▶ **Aim of the exercise**
Your response must consist of one number: how many lines in this material contain the word "true".

Input data below:

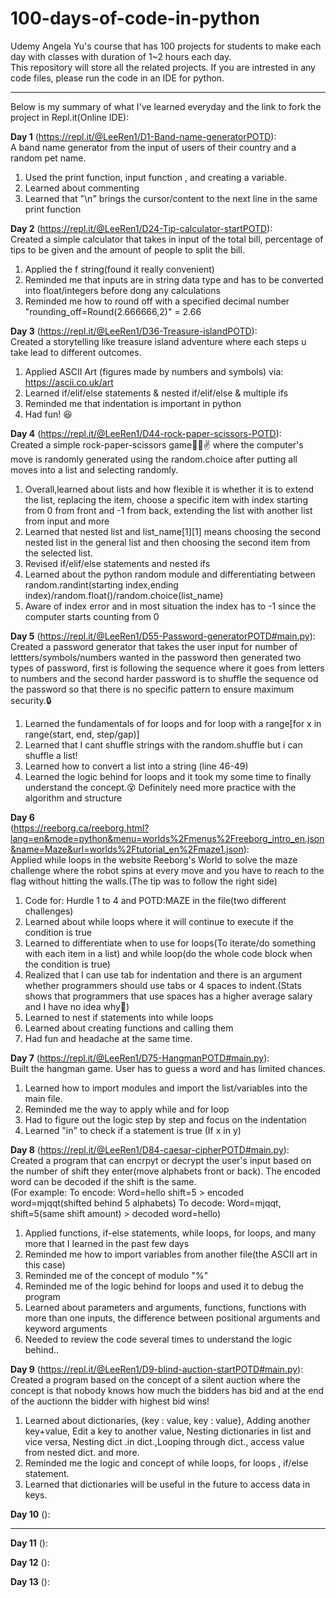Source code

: # 100-days-of-code-in-python
Udemy Angela Yu's course that has 100 projects for students to make each day with classes with duration of 1~2 hours each day.<br>
This repository will store all the related projects. If you are intrested in any code files, please run the code in an IDE for python.<hr>

Below is my summary of what I've learned everyday and the link to fork the project in Repl.it(Online IDE):

<b>Day 1</b> (https://repl.it/@LeeRen1/D1-Band-name-generatorPOTD):<br>
A band name generator from the input of users of their country and a random pet name.
1. Used the print function, input function , and creating a variable.
2. Learned about commenting
3. Learned that "\n" brings the cursor/content to the next line in the same print function

<b>Day 2</b> (https://repl.it/@LeeRen1/D24-Tip-calculator-startPOTD):<br>
Created a simple calculator that takes in input of the total bill, percentage of tips to be given and the amount of people to split the bill. 
1. Applied the f string(found it really convenient)
2. Reminded me that inputs are in string data type and has to be converted into float/integers before dong any calculations
3. Reminded me how to round off with a specified decimal number "rounding_off=Round(2.666666,2)" = 2.66

<b>Day 3</b> (https://repl.it/@LeeRen1/D36-Treasure-islandPOTD):<br>
Created a storytelling like treasure island adventure where each steps u take lead to different outcomes.
1. Applied ASCII Art (figures made by numbers and symbols) via: https://ascii.co.uk/art
2. Learned if/elif/else statements & nested if/elif/else & multiple ifs
3. Reminded me that indentation is important in python
4. Had fun! 😆

<b>Day 4</b> (https://repl.it/@LeeRen1/D44-rock-paper-scissors-POTD):<br>
Created a simple rock-paper-scissors game👊🤚✌ where the computer's move is randomly generated using the random.choice after putting all moves into a list and selecting randomly.
1. Overall,learned about lists and how flexible it is whether it is to extend the list, replacing the item, choose a specific item with index starting from 0 from front and -1 from back, extending the list with another list from input and more
2. Learned that nested list and list_name[1][1] means choosing the second nested list in the general list and then choosing the second item from the selected list.
3. Revised if/elif/else statements and nested ifs
4. Learned about the python random module and differentiating between random.randint(starting index,ending index)/random.float()/random.choice(list_name)
5. Aware of index error and in most situation the index has to -1 since the computer starts counting from 0

<b>Day 5</b> (https://repl.it/@LeeRen1/D55-Password-generatorPOTD#main.py):<br>
Created a password generator that takes the user input for number of lettters/symbols/numbers wanted in the password then generated two types of password, first is following the sequence where it goes from letters to numbers and the second harder password is to shuffle the sequence od the password so that there is no specific pattern to ensure maximum security.🔒
1. Learned the fundamentals of for loops and for loop with a range[for x in range(start, end, step/gap)] 
2. Learned that I cant shuffle strings with the random.shuffle but i can shuffle a list!
3. Learned how to convert a list into a string (line 46-49)
4. Learned the logic behind for loops and it took my some time to finally understand the concept.😵 Definitely need more practice with the algorithm and structure

<b>Day 6</b> <br>
(https://reeborg.ca/reeborg.html?lang=en&mode=python&menu=worlds%2Fmenus%2Freeborg_intro_en.json&name=Maze&url=worlds%2Ftutorial_en%2Fmaze1.json):<br>
Applied while loops in the website Reeborg's World to solve the maze challenge where the robot spins at every move and you have to reach to the flag without hitting the walls.(The tip was to follow the right side)
1. Code for: Hurdle 1 to 4 and POTD:MAZE in the file(two different challenges)
2. Learned about while loops where it will continue to execute if the condition is true
3. Learned to differentiate when to use for loops(To iterate/do something with each item in a list) and while loop(do the whole code block when the condition is true)
4. Realized that I can use tab for indentation and there is an argument whether programmers should use tabs or 4 spaces to indent.(Stats shows that programmers that use spaces has a higher average salary and I have no idea why🤣)
5. Learned to nest if statements into while loops
6. Learned about creating functions and calling them
7. Had fun and headache at the same time.

<b>Day 7</b> (https://repl.it/@LeeRen1/D75-HangmanPOTD#main.py):<br>
Built the hangman game. User has to guess a word and has limited chances.
1. Learned how to import modules and import the list/variables into the main file.
2. Reminded me the way to apply while and for loop
3. Had to figure out the logic step by step and focus on the indentation
4. Learned "in" to check if a statement is true (If x in y) 

<b>Day 8</b> (https://repl.it/@LeeRen1/D84-caesar-cipherPOTD#main.py):<br>
Created a program that can encrpyt or decrypt the user's input based on the number of shift they enter(move alphabets front or back). The encoded word can be decoded if the shift is the same.<br>(For example: To encode: Word=hello shift=5 > encoded word=mjqqt(shifted behind 5 alphabets) To decode: Word=mjqqt, shift=5(same shift amount) > decoded word=hello)
1. Applied functions, if-else statements, while loops, for loops, and many more that I learned in the past few days
2. Reminded me how to  import variables from another file(the ASCII art in this case)
3. Reminded me of the concept of modulo "%"
4.  Reminded me of the logic behind for loops and used it to debug the program
5. Learned about parameters and arguments, functions, functions with more than one inputs, the difference between positional arguments and keyword arguments
6. Needed to review the code several times to understand the logic behind..

<b>Day 9</b> (https://repl.it/@LeeRen1/D9-blind-auction-startPOTD#main.py):<br>
Created a program based on the concept of a silent auction where the concept is that nobody knows how much the bidders has bid and at the end of the auctionn the bidder with highest bid wins!
1. Learned about dictionaries, {key : value, key : value}, Adding another key+value, Edit a key to another value, Nesting dictionaries in list and vice versa, Nesting dict .in dict.,Looping through dict., access value from nested dict. and more.
2. Reminded me the logic and concept of while loops, for loops , if/else statement. 
3. Learned that dictionaries will be useful in the future to access data in keys.

<b>Day 10</b> ():<br>

<hr>
<b>Day 11</b> ():<br>

<b>Day 12</b> ():<br>

<b>Day 13</b> ():<br>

End of Input data.

▶ **Output below**
3